Source texts of formatted documents:
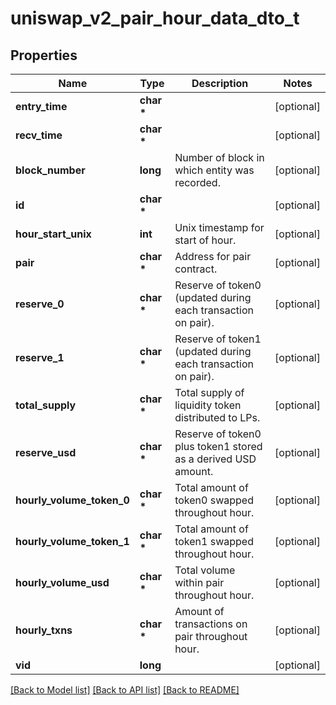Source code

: # uniswap_v2_pair_hour_data_dto_t

## Properties
Name | Type | Description | Notes
------------ | ------------- | ------------- | -------------
**entry_time** | **char \*** |  | [optional] 
**recv_time** | **char \*** |  | [optional] 
**block_number** | **long** | Number of block in which entity was recorded. | [optional] 
**id** | **char \*** |  | [optional] 
**hour_start_unix** | **int** | Unix timestamp for start of hour. | [optional] 
**pair** | **char \*** | Address for pair contract. | [optional] 
**reserve_0** | **char \*** | Reserve of token0 (updated during each transaction on pair). | [optional] 
**reserve_1** | **char \*** | Reserve of token1 (updated during each transaction on pair). | [optional] 
**total_supply** | **char \*** | Total supply of liquidity token distributed to LPs. | [optional] 
**reserve_usd** | **char \*** | Reserve of token0 plus token1 stored as a derived USD amount. | [optional] 
**hourly_volume_token_0** | **char \*** | Total amount of token0 swapped throughout hour. | [optional] 
**hourly_volume_token_1** | **char \*** | Total amount of token1 swapped throughout hour. | [optional] 
**hourly_volume_usd** | **char \*** | Total volume within pair throughout hour. | [optional] 
**hourly_txns** | **char \*** | Amount of transactions on pair throughout hour. | [optional] 
**vid** | **long** |  | [optional] 

[[Back to Model list]](../README.md#documentation-for-models) [[Back to API list]](../README.md#documentation-for-api-endpoints) [[Back to README]](../README.md)


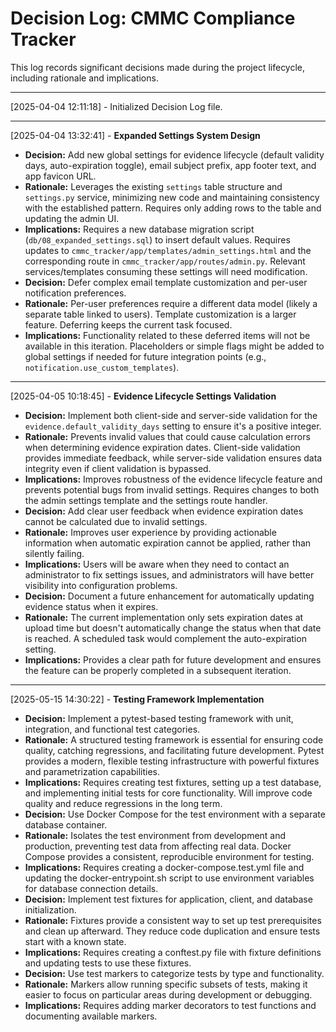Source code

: # Decision Log: CMMC Compliance Tracker

This log records significant decisions made during the project lifecycle, including rationale and implications.

---

[2025-04-04 12:11:18] - Initialized Decision Log file.

---

[2025-04-04 13:32:41] - **Expanded Settings System Design**
*   **Decision:** Add new global settings for evidence lifecycle (default validity days, auto-expiration toggle), email subject prefix, app footer text, and app favicon URL.
*   **Rationale:** Leverages the existing `settings` table structure and `settings.py` service, minimizing new code and maintaining consistency with the established pattern. Requires only adding rows to the table and updating the admin UI.
*   **Implications:** Requires a new database migration script (`db/08_expanded_settings.sql`) to insert default values. Requires updates to `cmmc_tracker/app/templates/admin_settings.html` and the corresponding route in `cmmc_tracker/app/routes/admin.py`. Relevant services/templates consuming these settings will need modification.
*   **Decision:** Defer complex email template customization and per-user notification preferences.
*   **Rationale:** Per-user preferences require a different data model (likely a separate table linked to users). Template customization is a larger feature. Deferring keeps the current task focused.
*   **Implications:** Functionality related to these deferred items will not be available in this iteration. Placeholders or simple flags might be added to global settings if needed for future integration points (e.g., `notification.use_custom_templates`).

---

[2025-04-05 10:18:45] - **Evidence Lifecycle Settings Validation**
*   **Decision:** Implement both client-side and server-side validation for the `evidence.default_validity_days` setting to ensure it's a positive integer.
*   **Rationale:** Prevents invalid values that could cause calculation errors when determining evidence expiration dates. Client-side validation provides immediate feedback, while server-side validation ensures data integrity even if client validation is bypassed.
*   **Implications:** Improves robustness of the evidence lifecycle feature and prevents potential bugs from invalid settings. Requires changes to both the admin settings template and the settings route handler.
*   **Decision:** Add clear user feedback when evidence expiration dates cannot be calculated due to invalid settings.
*   **Rationale:** Improves user experience by providing actionable information when automatic expiration cannot be applied, rather than silently failing.
*   **Implications:** Users will be aware when they need to contact an administrator to fix settings issues, and administrators will have better visibility into configuration problems.
*   **Decision:** Document a future enhancement for automatically updating evidence status when it expires.
*   **Rationale:** The current implementation only sets expiration dates at upload time but doesn't automatically change the status when that date is reached. A scheduled task would complement the auto-expiration setting.
*   **Implications:** Provides a clear path for future development and ensures the feature can be properly completed in a subsequent iteration.

---

[2025-05-15 14:30:22] - **Testing Framework Implementation**
*   **Decision:** Implement a pytest-based testing framework with unit, integration, and functional test categories.
*   **Rationale:** A structured testing framework is essential for ensuring code quality, catching regressions, and facilitating future development. Pytest provides a modern, flexible testing infrastructure with powerful fixtures and parametrization capabilities.
*   **Implications:** Requires creating test fixtures, setting up a test database, and implementing initial tests for core functionality. Will improve code quality and reduce regressions in the long term.
*   **Decision:** Use Docker Compose for the test environment with a separate database container.
*   **Rationale:** Isolates the test environment from development and production, preventing test data from affecting real data. Docker Compose provides a consistent, reproducible environment for testing.
*   **Implications:** Requires creating a docker-compose.test.yml file and updating the docker-entrypoint.sh script to use environment variables for database connection details.
*   **Decision:** Implement test fixtures for application, client, and database initialization.
*   **Rationale:** Fixtures provide a consistent way to set up test prerequisites and clean up afterward. They reduce code duplication and ensure tests start with a known state.
*   **Implications:** Requires creating a conftest.py file with fixture definitions and updating tests to use these fixtures.
*   **Decision:** Use test markers to categorize tests by type and functionality.
*   **Rationale:** Markers allow running specific subsets of tests, making it easier to focus on particular areas during development or debugging.
*   **Implications:** Requires adding marker decorators to test functions and documenting available markers.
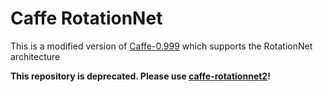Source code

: # Caffe RotationNet

This is a modified version of [Caffe-0.999](https://github.com/BVLC/caffe/archive/v0.999.tar.gz) which supports the RotationNet architecture  

**This repository is deprecated. Please use [caffe-rotationnet2](https://github.com/kanezaki/caffe-rotationnet2)!**
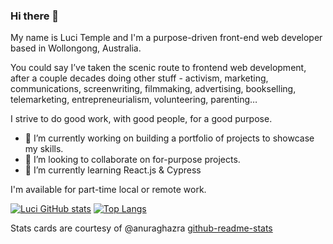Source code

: ### Hi there 👋

<!--
**lucitemple/lucitemple** is a ✨ _special_ ✨ repository because its `README.md` (this file) appears on your GitHub profile.

Here are some ideas to get you started:

- 🔭 I’m currently working on ...
- 🌱 I’m currently learning ...
- 👯 I’m looking to collaborate on ....
- 🤔 I’m looking for help with ...
- 💬 Ask me about ...
- 📫 How to reach me: ...
- 😄 Pronouns: ...
- ⚡ Fun fact: ...
-->
My name is Luci Temple and I'm a purpose-driven front-end web developer based in Wollongong, Australia.

You could say I’ve taken the scenic route to frontend web development, after a couple decades doing other stuff - activism,  marketing, communications, screenwriting, filmmaking, advertising, bookselling, telemarketing, entrepreneurialism, volunteering, parenting… 

I strive to do good work, with good people, for a good purpose.

- 🔭 I’m currently working on building a portfolio of projects to showcase my skills.
- 👯 I’m looking to collaborate on for-purpose projects.
- 🌱 I’m currently learning React.js & Cypress

I'm available for part-time local or remote work.


[![Luci GitHub stats](https://github-readme-stats.vercel.app/api?username=lucitemple&theme=cobalt&show_icons=true)](https://github.com/lucitemple/github-readme-stats)
[![Top Langs](https://github-readme-stats.vercel.app/api/top-langs/?username=lucitemple&layout=compact&theme=cobalt)](https://github.com/lucitemple/github-readme-stats)

Stats cards are courtesy of @anuraghazra [github-readme-stats](https://github.com/anuraghazra/github-readme-stats)
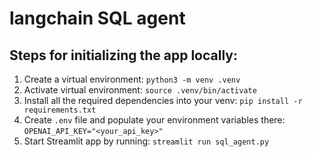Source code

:# langchain SQL agent

## Steps for initializing the app locally:
1. Create a virtual environment: `python3 -m venv .venv`
2. Activate virtual environment: `source .venv/bin/activate`
3. Install all the required dependencies into your venv: `pip install -r requirements.txt`
4. Create `.env` file and populate your environment variables there:
	`OPENAI_API_KEY="<your_api_key>"`
5. Start Streamlit app by running: `streamlit run sql_agent.py`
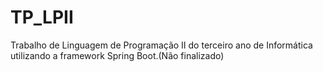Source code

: # TP_LPII
Trabalho de Linguagem de Programação II do terceiro ano de Informática utilizando a framework Spring Boot.(Não finalizado)
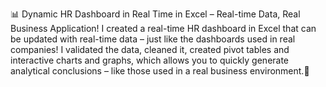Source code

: 📊 Dynamic HR Dashboard in Real Time in Excel – Real-time Data, Real Business Application!
I created a real-time HR dashboard in Excel that can be updated with real-time data – just like the dashboards used in real companies!
I validated the data, cleaned it, created pivot tables and interactive charts and graphs, which allows you to quickly generate analytical conclusions – like those used in a real business environment.🚀
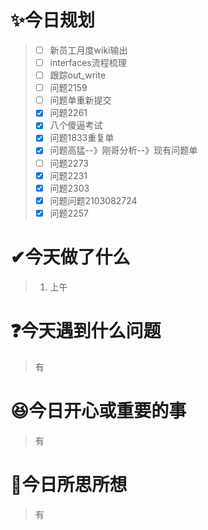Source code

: # ✨今日规划

> - [ ] 新员工月度wiki输出
> - [ ] interfaces流程梳理
> - [ ] 跟踪out_write
> - [ ] 问题2159
> - [ ] 问题单重新提交
> - [X] 问题2261
> - [X] 八个傻逼考试
> - [X] 问题1833重复单
> - [X] 问题高猛--》刚哥分析--》现有问题单
> - [ ] 问题2273
> - [X] 问题2231
> - [X] 问题2303
> - [X] 问题问题2103082724
> - [X] 问题2257

# ✔今天做了什么

> 1. 上午

# ❓今天遇到什么问题

> 有

# 😆今日开心或重要的事

> 有

# 🤔今日所思所想

> 有
>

YOUR ASSIGNMENT —
Above are the records. Copy only the lines from the one with "5. Start Streamlit" through the one with "I created a", exactly, with no pictures.

EXERCISE RESPONSE —
5. Start Streamlit app by running: `streamlit run sql_agent.py`
Source code

: # TP_LPII
Trabalho de Linguagem de Programação II do terceiro ano de Informática utilizando a framework Spring Boot.(Não finalizado)
Source code

: 📊 Dynamic HR Dashboard in Real Time in Excel – Real-time Data, Real Business Application!
I created a real-time HR dashboard in Excel that can be updated with real-time data – just like the dashboards used in real companies!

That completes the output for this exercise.